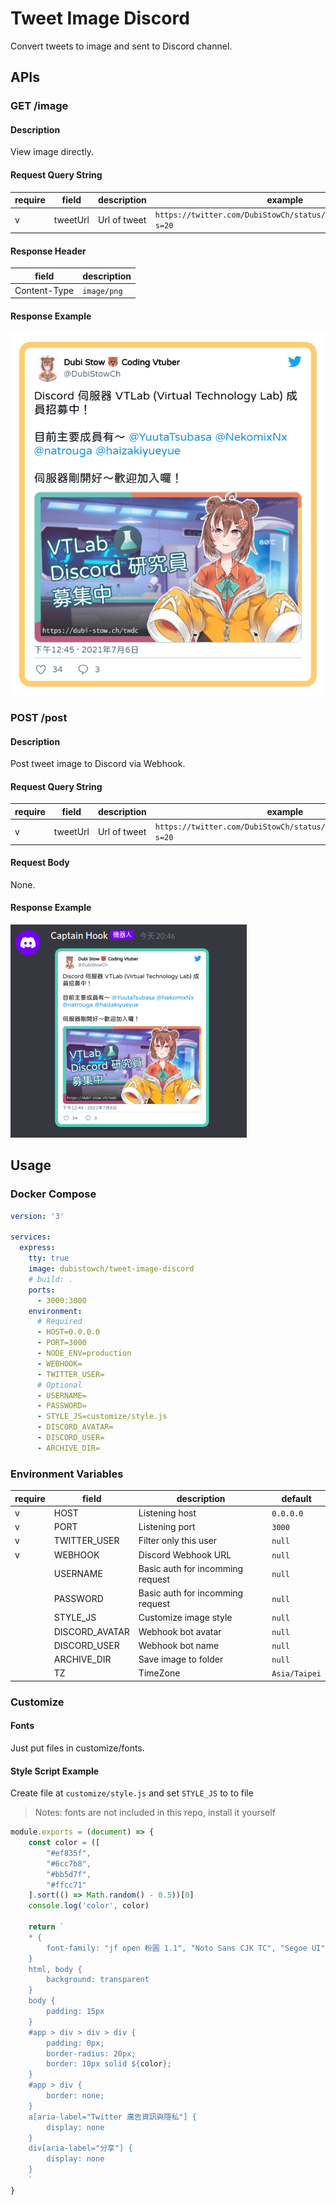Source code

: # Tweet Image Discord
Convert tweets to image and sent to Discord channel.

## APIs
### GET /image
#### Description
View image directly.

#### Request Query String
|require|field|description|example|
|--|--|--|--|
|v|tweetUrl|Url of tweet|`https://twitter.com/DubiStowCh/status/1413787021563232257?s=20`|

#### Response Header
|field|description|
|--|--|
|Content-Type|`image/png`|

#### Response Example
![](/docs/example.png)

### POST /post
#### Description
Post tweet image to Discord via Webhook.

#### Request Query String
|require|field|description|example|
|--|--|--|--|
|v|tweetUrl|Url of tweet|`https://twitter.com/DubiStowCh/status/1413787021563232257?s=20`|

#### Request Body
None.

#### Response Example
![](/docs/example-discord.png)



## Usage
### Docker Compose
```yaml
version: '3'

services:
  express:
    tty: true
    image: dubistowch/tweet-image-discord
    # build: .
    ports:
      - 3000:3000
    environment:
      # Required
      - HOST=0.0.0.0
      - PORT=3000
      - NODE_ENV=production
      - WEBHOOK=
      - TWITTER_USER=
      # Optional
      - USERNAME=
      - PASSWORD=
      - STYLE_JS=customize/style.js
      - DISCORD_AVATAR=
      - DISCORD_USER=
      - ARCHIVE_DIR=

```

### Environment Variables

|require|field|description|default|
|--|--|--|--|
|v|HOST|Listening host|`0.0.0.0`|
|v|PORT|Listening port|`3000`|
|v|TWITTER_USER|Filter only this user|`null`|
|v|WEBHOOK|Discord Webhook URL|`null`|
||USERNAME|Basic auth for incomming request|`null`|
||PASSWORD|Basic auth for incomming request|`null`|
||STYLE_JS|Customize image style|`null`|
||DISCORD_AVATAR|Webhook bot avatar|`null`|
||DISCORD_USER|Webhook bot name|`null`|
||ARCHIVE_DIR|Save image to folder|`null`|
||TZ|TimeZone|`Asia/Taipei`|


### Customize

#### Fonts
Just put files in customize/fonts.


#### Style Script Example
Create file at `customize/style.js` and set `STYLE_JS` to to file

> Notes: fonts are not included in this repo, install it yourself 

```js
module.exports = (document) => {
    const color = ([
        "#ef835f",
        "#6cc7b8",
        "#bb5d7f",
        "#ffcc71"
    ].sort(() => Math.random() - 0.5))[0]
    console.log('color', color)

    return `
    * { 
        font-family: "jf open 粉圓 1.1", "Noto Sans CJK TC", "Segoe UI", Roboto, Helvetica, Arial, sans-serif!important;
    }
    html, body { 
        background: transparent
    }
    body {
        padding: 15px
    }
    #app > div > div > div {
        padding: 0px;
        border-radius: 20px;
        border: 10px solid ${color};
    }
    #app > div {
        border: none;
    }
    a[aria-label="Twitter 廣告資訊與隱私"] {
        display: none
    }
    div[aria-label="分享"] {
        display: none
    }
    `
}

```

- - - - -

The records must appear again word for word, though none of their pictures should.

→ Output for this task
Source code

: # Tweet Image Discord
Convert tweets to image and sent to Discord channel.

## APIs
### GET /image
#### Description
View image directly.

#### Request Query String
|require|field|description|example|
|--|--|--|--|
|v|tweetUrl|Url of tweet|`https://twitter.com/DubiStowCh/status/1413787021563232257?s=20`|

#### Response Header
|field|description|
|--|--|
|Content-Type|`image/png`|

#### Response Example
![](/docs/example.png)

### POST /post
#### Description
Post tweet image to Discord via Webhook.

#### Request Query String
|require|field|description|example|
|--|--|--|--|
|v|tweetUrl|Url of tweet|`https://twitter.com/DubiStowCh/status/1413787021563232257?s=20`|

#### Request Body
None.

#### Response Example
![](/docs/example-discord.png)



## Usage
### Docker Compose
```yaml
version: '3'

services:
  express:
    tty: true
    image: dubistowch/tweet-image-discord
    # build: .
    ports:
      - 3000:3000
    environment:
      # Required
      - HOST=0.0.0.0
      - PORT=3000
      - NODE_ENV=production
      - WEBHOOK=
      - TWITTER_USER=
      # Optional
      - USERNAME=
      - PASSWORD=
      - STYLE_JS=customize/style.js
      - DISCORD_AVATAR=
      - DISCORD_USER=
      - ARCHIVE_DIR=

```

### Environment Variables

|require|field|description|default|
|--|--|--|--|
|v|HOST|Listening host|`0.0.0.0`|
|v|PORT|Listening port|`3000`|
|v|TWITTER_USER|Filter only this user|`null`|
|v|WEBHOOK|Discord Webhook URL|`null`|
||USERNAME|Basic auth for incomming request|`null`|
||PASSWORD|Basic auth for incomming request|`null`|
||STYLE_JS|Customize image style|`null`|
||DISCORD_AVATAR|Webhook bot avatar|`null`|
||DISCORD_USER|Webhook bot name|`null`|
||ARCHIVE_DIR|Save image to folder|`null`|
||TZ|TimeZone|`Asia/Taipei`|


### Customize

#### Fonts
Just put files in customize/fonts.


#### Style Script Example
Create file at `customize/style.js` and set `STYLE_JS` to to file

> Notes: fonts are not included in this repo, install it yourself 

```js
module.exports = (document) => {
    const color = ([
        "#ef835f",
        "#6cc7b8",
        "#bb5d7f",
        "#ffcc71"
    ].sort(() => Math.random() - 0.5))[0]
    console.log('color', color)

    return `
    * { 
        font-family: "jf open 粉圓 1.1", "Noto Sans CJK TC", "Segoe UI", Roboto, Helvetica, Arial, sans-serif!important;
    }
    html, body { 
        background: transparent
    }
    body {
        padding: 15px
    }
    #app > div > div > div {
        padding: 0px;
        border-radius: 20px;
        border: 10px solid ${color};
    }
    #app > div {
        border: none;
    }
    a[aria-label="Twitter 廣告資訊與隱私"] {
        display: none
    }
    div[aria-label="分享"] {
        display: none
    }
    `
}

```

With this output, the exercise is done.